Dataset entries

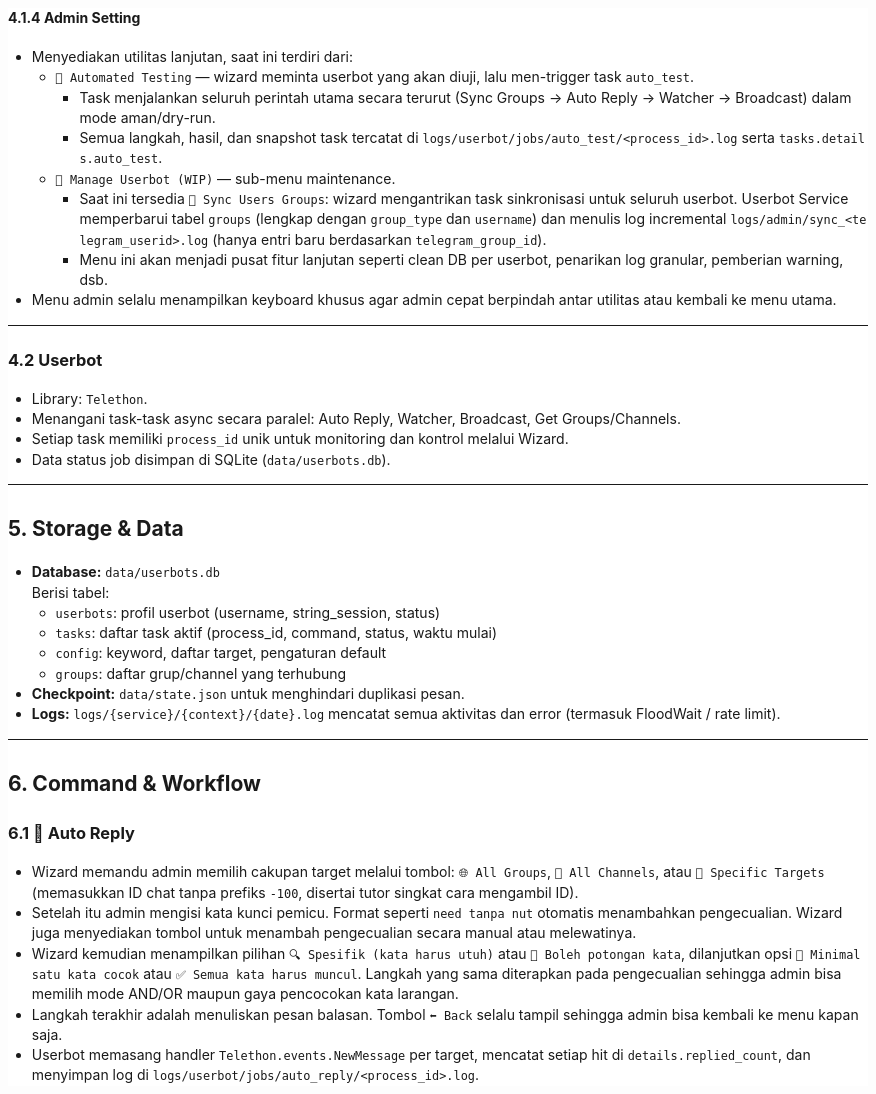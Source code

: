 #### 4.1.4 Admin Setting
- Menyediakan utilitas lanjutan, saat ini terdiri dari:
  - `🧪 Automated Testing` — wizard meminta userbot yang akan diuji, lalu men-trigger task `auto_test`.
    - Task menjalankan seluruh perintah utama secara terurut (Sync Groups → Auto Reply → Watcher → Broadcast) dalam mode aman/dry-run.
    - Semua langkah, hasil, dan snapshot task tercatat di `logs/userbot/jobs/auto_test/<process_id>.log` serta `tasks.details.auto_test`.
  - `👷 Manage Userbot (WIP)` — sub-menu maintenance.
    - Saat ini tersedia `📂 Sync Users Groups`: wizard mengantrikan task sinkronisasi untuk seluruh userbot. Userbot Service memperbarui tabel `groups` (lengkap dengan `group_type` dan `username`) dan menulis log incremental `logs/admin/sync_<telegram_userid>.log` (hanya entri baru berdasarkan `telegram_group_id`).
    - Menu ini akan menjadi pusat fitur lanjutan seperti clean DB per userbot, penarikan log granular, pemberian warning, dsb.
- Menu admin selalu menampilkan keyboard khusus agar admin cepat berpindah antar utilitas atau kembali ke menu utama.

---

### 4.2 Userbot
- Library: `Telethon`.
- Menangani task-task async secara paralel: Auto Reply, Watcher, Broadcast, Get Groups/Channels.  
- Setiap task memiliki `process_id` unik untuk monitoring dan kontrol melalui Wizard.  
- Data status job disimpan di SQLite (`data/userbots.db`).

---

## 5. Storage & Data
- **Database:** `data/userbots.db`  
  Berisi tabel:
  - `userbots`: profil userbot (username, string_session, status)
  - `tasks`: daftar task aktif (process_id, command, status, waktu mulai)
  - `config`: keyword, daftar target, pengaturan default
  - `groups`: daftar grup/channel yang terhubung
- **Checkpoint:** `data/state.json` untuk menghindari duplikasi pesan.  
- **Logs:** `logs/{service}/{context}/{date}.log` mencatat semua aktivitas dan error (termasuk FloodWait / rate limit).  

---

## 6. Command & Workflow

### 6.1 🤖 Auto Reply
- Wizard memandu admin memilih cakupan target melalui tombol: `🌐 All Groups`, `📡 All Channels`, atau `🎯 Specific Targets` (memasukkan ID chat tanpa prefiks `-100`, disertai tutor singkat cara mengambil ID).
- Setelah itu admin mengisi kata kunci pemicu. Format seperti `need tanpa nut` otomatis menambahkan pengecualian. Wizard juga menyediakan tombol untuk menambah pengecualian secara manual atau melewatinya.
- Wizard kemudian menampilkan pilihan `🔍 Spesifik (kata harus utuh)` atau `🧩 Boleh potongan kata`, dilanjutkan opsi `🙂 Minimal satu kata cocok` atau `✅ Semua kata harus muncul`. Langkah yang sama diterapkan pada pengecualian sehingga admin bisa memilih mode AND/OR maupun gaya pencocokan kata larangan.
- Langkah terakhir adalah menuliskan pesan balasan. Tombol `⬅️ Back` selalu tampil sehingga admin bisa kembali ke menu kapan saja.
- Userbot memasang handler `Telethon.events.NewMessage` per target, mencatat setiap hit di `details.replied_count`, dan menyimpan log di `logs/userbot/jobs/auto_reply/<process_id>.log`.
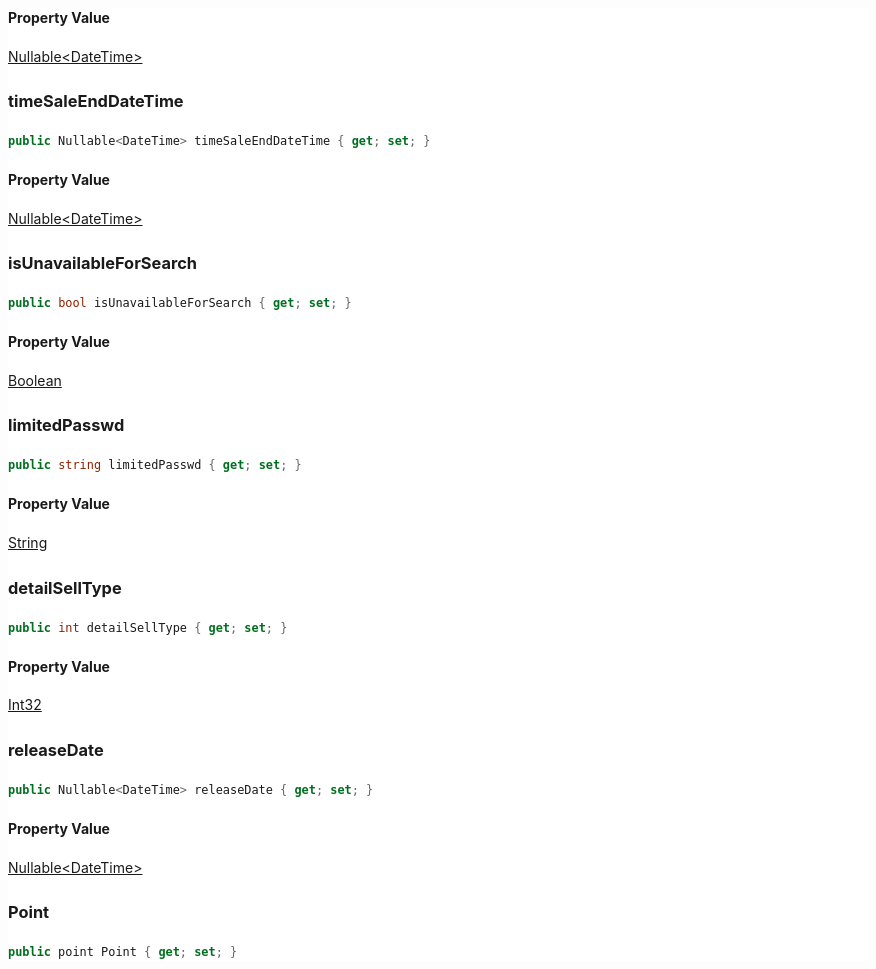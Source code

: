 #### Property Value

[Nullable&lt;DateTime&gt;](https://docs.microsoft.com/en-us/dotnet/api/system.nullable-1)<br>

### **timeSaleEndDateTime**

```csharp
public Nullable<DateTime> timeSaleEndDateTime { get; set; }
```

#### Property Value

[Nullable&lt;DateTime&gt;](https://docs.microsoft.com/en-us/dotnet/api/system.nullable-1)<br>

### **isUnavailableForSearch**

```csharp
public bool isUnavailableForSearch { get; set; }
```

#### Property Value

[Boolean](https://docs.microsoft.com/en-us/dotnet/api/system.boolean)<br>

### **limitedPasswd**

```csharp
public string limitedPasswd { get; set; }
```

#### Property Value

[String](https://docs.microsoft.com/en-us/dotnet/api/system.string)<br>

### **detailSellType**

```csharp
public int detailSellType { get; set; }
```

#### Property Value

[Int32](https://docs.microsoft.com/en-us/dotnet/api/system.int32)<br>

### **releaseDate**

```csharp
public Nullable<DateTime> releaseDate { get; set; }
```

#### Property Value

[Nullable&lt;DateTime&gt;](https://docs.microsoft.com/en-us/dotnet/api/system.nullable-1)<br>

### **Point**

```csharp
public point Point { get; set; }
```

** ACTIVITY **
Counting only lines that hold the string "seperti", give the number of such lines in the records. Write nothing else.

** EXERCISE RESULT **
2